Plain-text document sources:
%%
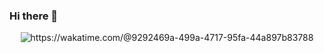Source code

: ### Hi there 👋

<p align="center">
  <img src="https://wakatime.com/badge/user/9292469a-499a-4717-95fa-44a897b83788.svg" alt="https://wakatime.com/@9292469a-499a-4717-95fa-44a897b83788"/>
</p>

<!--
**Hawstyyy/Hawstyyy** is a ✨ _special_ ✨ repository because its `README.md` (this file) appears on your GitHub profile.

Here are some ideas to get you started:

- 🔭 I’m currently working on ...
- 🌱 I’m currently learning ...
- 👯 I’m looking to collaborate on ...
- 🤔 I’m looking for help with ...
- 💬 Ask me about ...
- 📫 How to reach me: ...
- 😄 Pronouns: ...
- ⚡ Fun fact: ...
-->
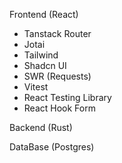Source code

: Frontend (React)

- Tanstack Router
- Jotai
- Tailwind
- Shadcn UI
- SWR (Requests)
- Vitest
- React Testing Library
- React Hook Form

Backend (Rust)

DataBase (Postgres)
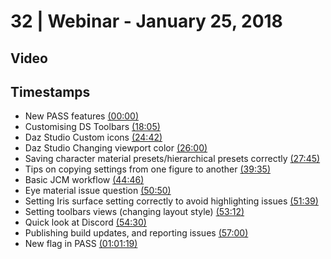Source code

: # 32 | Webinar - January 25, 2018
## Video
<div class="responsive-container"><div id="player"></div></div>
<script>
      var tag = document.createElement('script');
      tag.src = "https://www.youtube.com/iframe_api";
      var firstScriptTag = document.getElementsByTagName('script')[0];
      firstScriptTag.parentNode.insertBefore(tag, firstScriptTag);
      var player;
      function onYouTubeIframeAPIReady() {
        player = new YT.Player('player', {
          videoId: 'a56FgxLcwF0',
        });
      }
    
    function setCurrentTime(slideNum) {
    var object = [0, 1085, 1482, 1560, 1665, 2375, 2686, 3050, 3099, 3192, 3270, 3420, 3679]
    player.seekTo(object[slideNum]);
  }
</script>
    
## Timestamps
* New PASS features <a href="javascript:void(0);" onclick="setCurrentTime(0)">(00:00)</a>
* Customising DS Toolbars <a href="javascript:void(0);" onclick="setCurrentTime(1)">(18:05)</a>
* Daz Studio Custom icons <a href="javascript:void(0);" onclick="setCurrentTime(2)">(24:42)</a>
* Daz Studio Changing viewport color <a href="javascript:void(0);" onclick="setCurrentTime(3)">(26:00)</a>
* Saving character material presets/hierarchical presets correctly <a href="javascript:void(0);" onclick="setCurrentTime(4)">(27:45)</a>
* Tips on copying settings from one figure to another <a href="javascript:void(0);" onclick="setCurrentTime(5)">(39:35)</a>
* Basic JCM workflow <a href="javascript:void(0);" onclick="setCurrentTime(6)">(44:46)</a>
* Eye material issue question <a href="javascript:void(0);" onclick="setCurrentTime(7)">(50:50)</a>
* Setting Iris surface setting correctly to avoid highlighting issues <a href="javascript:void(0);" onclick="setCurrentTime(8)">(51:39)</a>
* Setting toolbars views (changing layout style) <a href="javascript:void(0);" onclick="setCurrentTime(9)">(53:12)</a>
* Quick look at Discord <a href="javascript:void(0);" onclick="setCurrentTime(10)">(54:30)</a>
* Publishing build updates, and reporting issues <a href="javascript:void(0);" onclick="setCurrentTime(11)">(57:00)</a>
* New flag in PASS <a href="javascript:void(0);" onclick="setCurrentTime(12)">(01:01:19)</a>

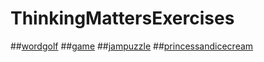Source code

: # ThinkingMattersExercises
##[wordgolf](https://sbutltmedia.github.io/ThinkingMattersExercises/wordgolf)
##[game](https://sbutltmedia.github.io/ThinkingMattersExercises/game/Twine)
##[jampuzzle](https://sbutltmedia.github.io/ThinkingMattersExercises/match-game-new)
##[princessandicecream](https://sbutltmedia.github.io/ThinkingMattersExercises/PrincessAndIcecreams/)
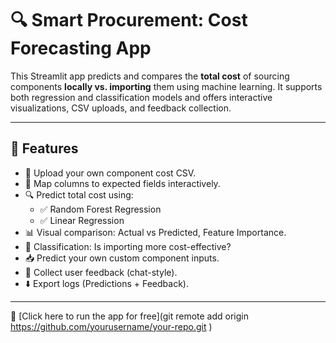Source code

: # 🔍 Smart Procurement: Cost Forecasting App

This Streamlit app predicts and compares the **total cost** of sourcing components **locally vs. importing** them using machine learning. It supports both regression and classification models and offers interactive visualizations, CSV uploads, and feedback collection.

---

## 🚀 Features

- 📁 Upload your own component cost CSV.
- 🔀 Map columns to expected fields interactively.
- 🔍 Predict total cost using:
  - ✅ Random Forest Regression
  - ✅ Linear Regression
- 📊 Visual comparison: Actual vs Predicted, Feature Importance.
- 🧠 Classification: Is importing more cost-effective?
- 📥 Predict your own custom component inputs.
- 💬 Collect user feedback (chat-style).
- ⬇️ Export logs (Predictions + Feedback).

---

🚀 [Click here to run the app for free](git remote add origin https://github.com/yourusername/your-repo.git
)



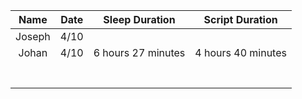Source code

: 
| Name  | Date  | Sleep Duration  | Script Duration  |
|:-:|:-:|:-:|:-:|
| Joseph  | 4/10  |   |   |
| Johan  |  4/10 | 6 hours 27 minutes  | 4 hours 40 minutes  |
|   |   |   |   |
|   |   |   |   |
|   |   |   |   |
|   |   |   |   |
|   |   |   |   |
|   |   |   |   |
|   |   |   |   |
%%
DIRECTIONS :: Retype the whole of the data verbatim. Skip every picture.

WRITTEN RESPONSE ::
Source code

: ### Hi there 👋

<p align="center">
  <img src="https://wakatime.com/badge/user/9292469a-499a-4717-95fa-44a897b83788.svg" alt="https://wakatime.com/@9292469a-499a-4717-95fa-44a897b83788"/>
</p>

<!--
**Hawstyyy/Hawstyyy** is a ✨ _special_ ✨ repository because its `README.md` (this file) appears on your GitHub profile.

Here are some ideas to get you started:

- 🔭 I’m currently working on ...
- 🌱 I’m currently learning ...
- 👯 I’m looking to collaborate on ...
- 🤔 I’m looking for help with ...
- 💬 Ask me about ...
- 📫 How to reach me: ...
- 😄 Pronouns: ...
- ⚡ Fun fact: ...
-->
Source code

: Frontend (React)

- Tanstack Router
- Jotai
- Tailwind
- Shadcn UI
- SWR (Requests)
- Vitest
- React Testing Library
- React Hook Form

Backend (Rust)

DataBase (Postgres)
Source code

: # 32 | Webinar - January 25, 2018
## Video
<div class="responsive-container"><div id="player"></div></div>
<script>
      var tag = document.createElement('script');
      tag.src = "https://www.youtube.com/iframe_api";
      var firstScriptTag = document.getElementsByTagName('script')[0];
      firstScriptTag.parentNode.insertBefore(tag, firstScriptTag);
      var player;
      function onYouTubeIframeAPIReady() {
        player = new YT.Player('player', {
          videoId: 'a56FgxLcwF0',
        });
      }
    
    function setCurrentTime(slideNum) {
    var object = [0, 1085, 1482, 1560, 1665, 2375, 2686, 3050, 3099, 3192, 3270, 3420, 3679]
    player.seekTo(object[slideNum]);
  }
</script>
    
## Timestamps
* New PASS features <a href="javascript:void(0);" onclick="setCurrentTime(0)">(00:00)</a>
* Customising DS Toolbars <a href="javascript:void(0);" onclick="setCurrentTime(1)">(18:05)</a>
* Daz Studio Custom icons <a href="javascript:void(0);" onclick="setCurrentTime(2)">(24:42)</a>
* Daz Studio Changing viewport color <a href="javascript:void(0);" onclick="setCurrentTime(3)">(26:00)</a>
* Saving character material presets/hierarchical presets correctly <a href="javascript:void(0);" onclick="setCurrentTime(4)">(27:45)</a>
* Tips on copying settings from one figure to another <a href="javascript:void(0);" onclick="setCurrentTime(5)">(39:35)</a>
* Basic JCM workflow <a href="javascript:void(0);" onclick="setCurrentTime(6)">(44:46)</a>
* Eye material issue question <a href="javascript:void(0);" onclick="setCurrentTime(7)">(50:50)</a>
* Setting Iris surface setting correctly to avoid highlighting issues <a href="javascript:void(0);" onclick="setCurrentTime(8)">(51:39)</a>
* Setting toolbars views (changing layout style) <a href="javascript:void(0);" onclick="setCurrentTime(9)">(53:12)</a>
* Quick look at Discord <a href="javascript:void(0);" onclick="setCurrentTime(10)">(54:30)</a>
* Publishing build updates, and reporting issues <a href="javascript:void(0);" onclick="setCurrentTime(11)">(57:00)</a>
* New flag in PASS <a href="javascript:void(0);" onclick="setCurrentTime(12)">(01:01:19)</a>

Source code

: # ThinkingMattersExercises
##[wordgolf](https://sbutltmedia.github.io/ThinkingMattersExercises/wordgolf)
##[game](https://sbutltmedia.github.io/ThinkingMattersExercises/game/Twine)
##[jampuzzle](https://sbutltmedia.github.io/ThinkingMattersExercises/match-game-new)
##[princessandicecream](https://sbutltmedia.github.io/ThinkingMattersExercises/PrincessAndIcecreams/)
Source code

: # 🔍 Smart Procurement: Cost Forecasting App

This Streamlit app predicts and compares the **total cost** of sourcing components **locally vs. importing** them using machine learning. It supports both regression and classification models and offers interactive visualizations, CSV uploads, and feedback collection.

---

## 🚀 Features

- 📁 Upload your own component cost CSV.
- 🔀 Map columns to expected fields interactively.
- 🔍 Predict total cost using:
  - ✅ Random Forest Regression
  - ✅ Linear Regression
- 📊 Visual comparison: Actual vs Predicted, Feature Importance.
- 🧠 Classification: Is importing more cost-effective?
- 📥 Predict your own custom component inputs.
- 💬 Collect user feedback (chat-style).
- ⬇️ Export logs (Predictions + Feedback).

---

🚀 [Click here to run the app for free](git remote add origin https://github.com/yourusername/your-repo.git
)



Source code

: 
| Name  | Date  | Sleep Duration  | Script Duration  |
|:-:|:-:|:-:|:-:|
| Joseph  | 4/10  |   |   |
| Johan  |  4/10 | 6 hours 27 minutes  | 4 hours 40 minutes  |
|   |   |   |   |
|   |   |   |   |
|   |   |   |   |
|   |   |   |   |
|   |   |   |   |
|   |   |   |   |
|   |   |   |   |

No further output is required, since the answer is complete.